- _Record set_:
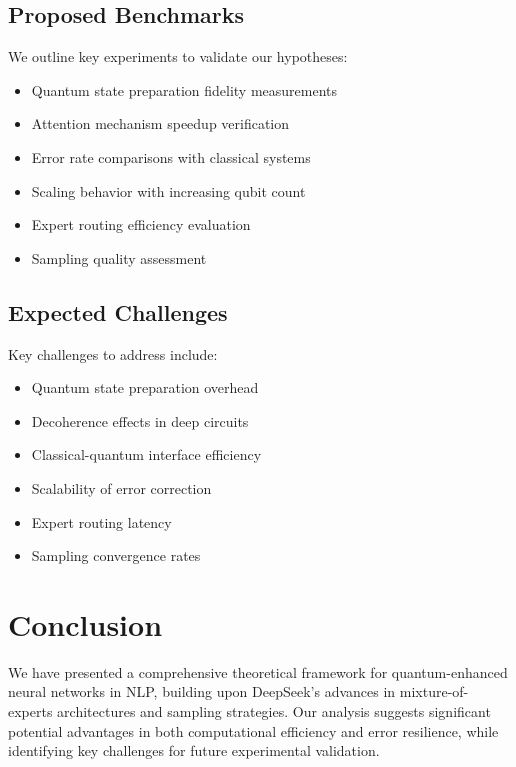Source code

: \documentclass{article}
\begin{document}
\subsection{Proposed Benchmarks}
We outline key experiments to validate our hypotheses:

\begin{itemize}
\item Quantum state preparation fidelity measurements
\item Attention mechanism speedup verification
\item Error rate comparisons with classical systems
\item Scaling behavior with increasing qubit count
\item Expert routing efficiency evaluation
\item Sampling quality assessment
\end{itemize}

\subsection{Expected Challenges}
Key challenges to address include:

\begin{itemize}
\item Quantum state preparation overhead
\item Decoherence effects in deep circuits
\item Classical-quantum interface efficiency
\item Scalability of error correction
\item Expert routing latency
\item Sampling convergence rates
\end{itemize}

\section{Conclusion}
We have presented a comprehensive theoretical framework for quantum-enhanced neural networks in NLP, building upon DeepSeek's advances in mixture-of-experts architectures and sampling strategies. Our analysis suggests significant potential advantages in both computational efficiency and error resilience, while identifying key challenges for future experimental validation.
\end{document}
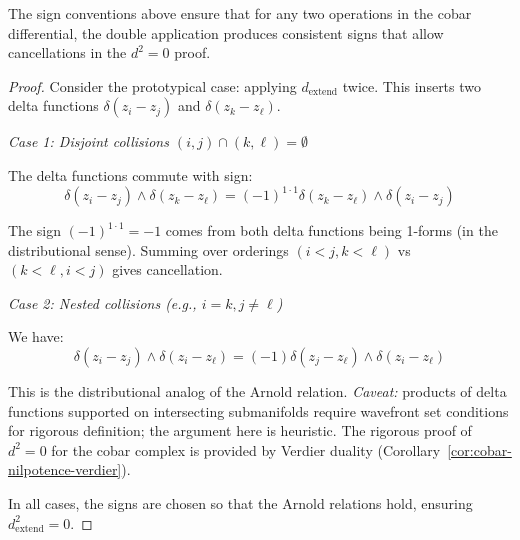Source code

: \begin{lemma}\label{lem:cobar-sign-consistency}
The sign conventions above ensure that for any two operations in the cobar differential, 
the double application produces consistent signs that allow cancellations in the 
$d^2 = 0$ proof.
\end{lemma}

\begin{proof}
Consider the prototypical case: applying $d_{\text{extend}}$ twice. This inserts 
two delta functions $\delta(z_i - z_j)$ and $\delta(z_k - z_\ell)$.

\emph{Case 1: Disjoint collisions $(i,j) \cap (k,\ell) = \emptyset$}

The delta functions commute with sign:
\[\delta(z_i - z_j) \wedge \delta(z_k - z_\ell) = (-1)^{1 \cdot 1} \delta(z_k - z_\ell) 
\wedge \delta(z_i - z_j)\]

The sign $(-1)^{1 \cdot 1} = -1$ comes from both delta functions being 1-forms 
(in the distributional sense). Summing over orderings $(i<j, k<\ell)$ vs $(k<\ell, i<j)$ 
gives cancellation.

\emph{Case 2: Nested collisions (e.g., $i=k, j \neq \ell$)}

We have:
\[\delta(z_i - z_j) \wedge \delta(z_i - z_\ell) = (-1) \delta(z_j - z_\ell)
\wedge \delta(z_i - z_\ell)\]

This is the distributional analog of the Arnold relation.  \emph{Caveat:} products of delta functions supported on intersecting submanifolds require wavefront set conditions for rigorous definition; the argument here is heuristic.  The rigorous proof of $d^2 = 0$ for the cobar complex is provided by Verdier duality (Corollary~\ref{cor:cobar-nilpotence-verdier}).

In all cases, the signs are chosen so that the Arnold relations
hold, ensuring $d_{\text{extend}}^2 = 0$.
\end{proof}

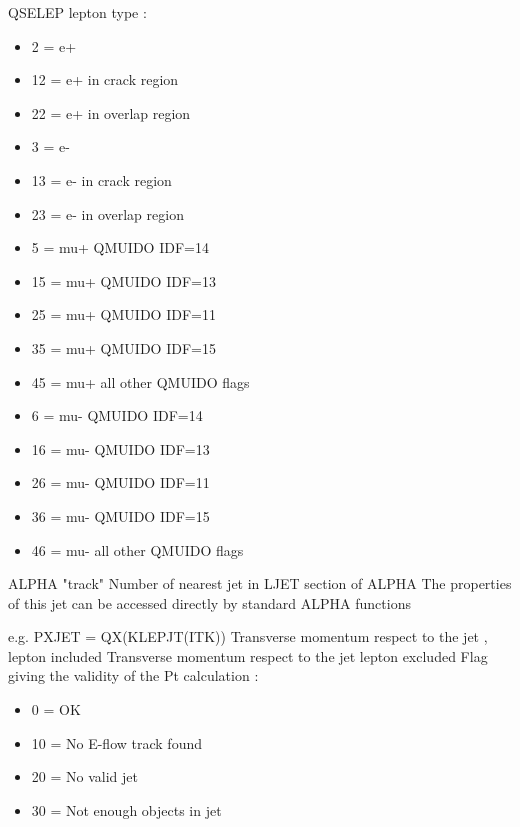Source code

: \begin{indentlist}{ 3.50cm}{ 3.75cm}
    QSELEP lepton  type :
\par
\begin{itemize}
 
\item                 2 = e+
\item                12 = e+ in crack region
\item                22 = e+ in overlap region
\item                 3 = e-
\item                13 = e- in crack region
\item                23 = e- in overlap region
\item                 5 = mu+ QMUIDO IDF=14
\item                15 = mu+ QMUIDO IDF=13
\item                25 = mu+ QMUIDO IDF=11
\item                35 = mu+ QMUIDO IDF=15
\item                45 = mu+ all other QMUIDO flags
\item                 6 = mu- QMUIDO IDF=14
\item                16 = mu- QMUIDO IDF=13
\item                26 = mu- QMUIDO IDF=11
\item                36 = mu- QMUIDO IDF=15
\item                46 = mu- all other QMUIDO flags
\end{itemize}
    ALPHA "track" Number of nearest jet
                          in LJET section of ALPHA
                          The properties of this jet can be accessed directly
                          by standard ALPHA functions
 
                          e.g. PXJET = QX(KLEPJT(ITK))
  Transverse momentum respect to the jet , lepton included
  Transverse momentum respect to the jet lepton excluded
  Flag giving the validity of the Pt calculation :
\par
\begin{itemize}
 
\item                0 = OK
\item               10 = No E-flow track found
\item               20 = No valid jet
\item               30 = Not enough objects in jet
\end{itemize}
\end{indentlist}
 
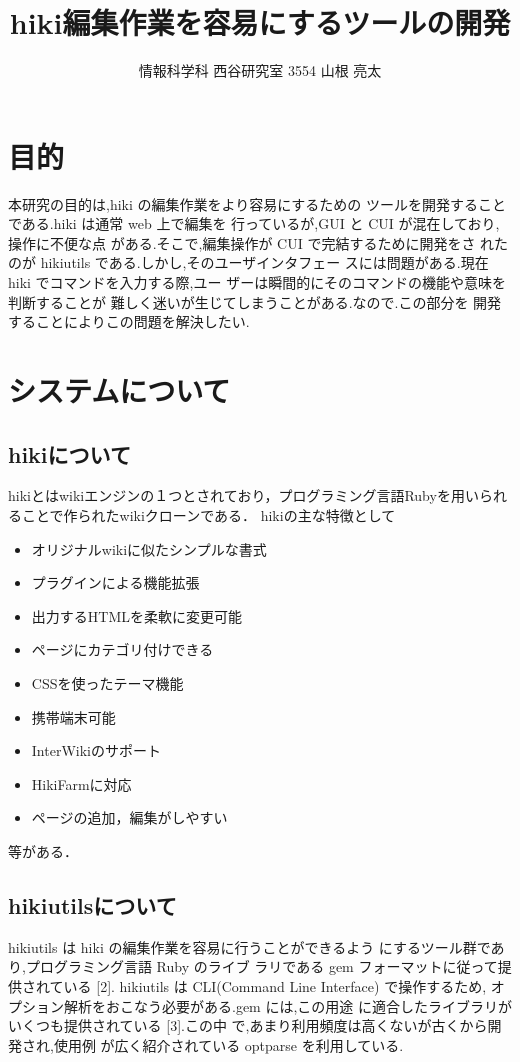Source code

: \documentclass[a4j,twocolumn]{jsarticle}
\begin{document}
\title{hiki編集作業を容易にするツールの開発}
\author{情報科学科 西谷研究室 3554 山根 亮太}
\date{}
\maketitle
\section{目的}
本研究の目的は,hiki の編集作業をより容易にするための ツールを開発することである.hiki は通常 web 上で編集を 行っているが,GUI と CUI が混在しており,操作に不便な点 がある.そこで,編集操作が CUI で完結するために開発をさ れたのが hikiutils である.しかし,そのユーザインタフェー スには問題がある.現在 hiki でコマンドを入力する際,ユー ザーは瞬間的にそのコマンドの機能や意味を判断することが 難しく迷いが生じてしまうことがある.なので.この部分を 開発することによりこの問題を解決したい.

\section{システムについて}
\subsection{hikiについて}
hikiとはwikiエンジンの１つとされており，プログラミング言語Rubyを用いられることで作られたwikiクローンである．
hikiの主な特徴として
\begin{itemize}
\item オリジナルwikiに似たシンプルな書式
\item プラグインによる機能拡張
\item 出力するHTMLを柔軟に変更可能
\item ページにカテゴリ付けできる
\item CSSを使ったテーマ機能
\item 携帯端末可能
\item InterWikiのサポート
\item HikiFarmに対応
\item ページの追加，編集がしやすい
\end{itemize}
等がある\cite{hiki}．

\subsection{hikiutilsについて}
hikiutils は hiki の編集作業を容易に行うことができるよう にするツール群であり,プログラミング言語 Ruby のライブ ラリである gem フォーマットに従って提供されている [2]. hikiutils は CLI(Command Line Interface) で操作するため, オプション解析をおこなう必要がある.gem には,この用途 に適合したライブラリがいくつも提供されている [3].この中 で,あまり利用頻度は高くないが古くから開発され,使用例 が広く紹介されている optparse を利用している.
\end{document}
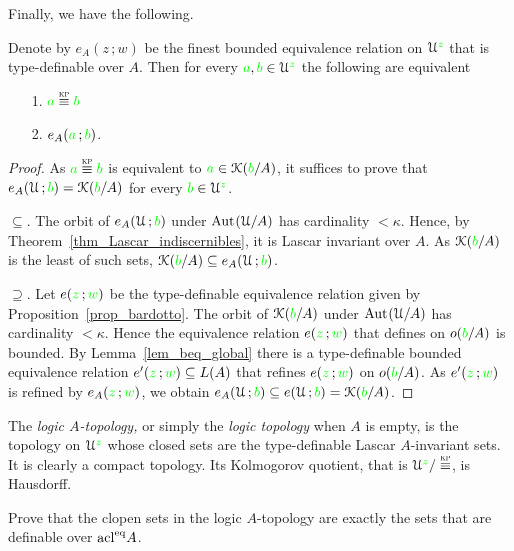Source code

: Finally, we have the following.

\begin{theorem}\label{thm_Krupinski}
Denote by $e_A(z\,;w)$ be the finest bounded equivalence relation on $\EuScript U^{\color{green} z}$ that is type-definable over $A$.
Then for every ${\color{green} a}, {\color{green} b}\in\EuScript U^{\color{green} z}$ the following are equivalent
 \begin{itemize}
\item[1.] ${\gr a}\equivKP{\gr b}$
\item[2.] $e_A({\color{green} a}\,;{\color{green} b})$.
\end{itemize} 
\end{theorem}
\begin{proof} 
  As  ${\gr a}\equivKP{\gr b}$ is equivalent to ${\color{green} a}\in\EuScript K({\color{green} b}/A)$, it suffices to prove that $e_A(\EuScript U\,;{\color{green} b})=\EuScript K({\color{green} b}/A)$ for every ${\color{green} b}\in\EuScript U^{\color{green} z}$. 
 
  $\subseteq$. The orbit of $e_A(\EuScript U\,;{\color{green} b})$ under ${\rm Aut\kern.15ex}(\EuScript U/A)$ has cardinality $<\kappa$.
Hence, by Theorem~\ref{thm_Lascar_indiscernibles}, it is  Lascar invariant over $A$.
As $\EuScript K({\color{green} b}/A)$ is the least of such sets, $\EuScript K({\color{green} b}/A)\subseteq e_A(\EuScript U\,;{\color{green} b})$.
  
  $\supseteq$. Let $e({\color{green} z}\,;{\color{green} w})$ be the type-definable equivalence relation given by Proposition~\ref{prop_bardotto}. 
  The orbit of $\EuScript K({\color{green} b}/A)$ under ${\rm Aut\kern.15ex}(\EuScript U/A)$ has cardinality $<\kappa$. 
  Hence the equivalence relation $e({\color{green} z}\,;{\color{green} w})$ that defines on $o({\color{green} b}/A)$ is bounded. 
  By Lemma~\ref{lem_beq_global} there is a type-definable bounded equivalence relation $e'({\color{green} z}\,;{\color{green} w})\subseteq L(A)$ that refines $e({\color{green} z}\,;{\color{green} w})$ on $o({\color{green} b}/A)$. 
  As $e'({\color{green} z}\,;{\color{green} w})$ is refined by $e_A({\color{green} z}\,;{\color{green} w})$, we obtain $e_A(\EuScript U\,;{\color{green} b})\subseteq e(\EuScript U\,;{\color{green} b})=\EuScript K({\color{green} b}/A)$.
\end{proof}

The \emph{logic $A$-topology,} or simply the \emph{logic topology\/} when $A$ is empty, is the topology on $\EuScript U^{\color{green} z}$ whose closed sets are the type-definable Lascar $A$-invariant sets.
It is clearly a compact topology.
Its Kolmogorov quotient, that is $\U^{\gr z}/\equivKP$, is Hausdorff.

\begin{exercise}
Prove that the clopen sets in the logic $A$-topology are exactly the sets that are definable over ${\rm acl}^{{\rm eq}} A$.
\end{exercise}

- _Exercise details_: Among the lines of the preceding data, which ones hold the word "preparation"? List them.

- _Answer section_:
\item Quantum state preparation fidelity measurements
\item Quantum state preparation overhead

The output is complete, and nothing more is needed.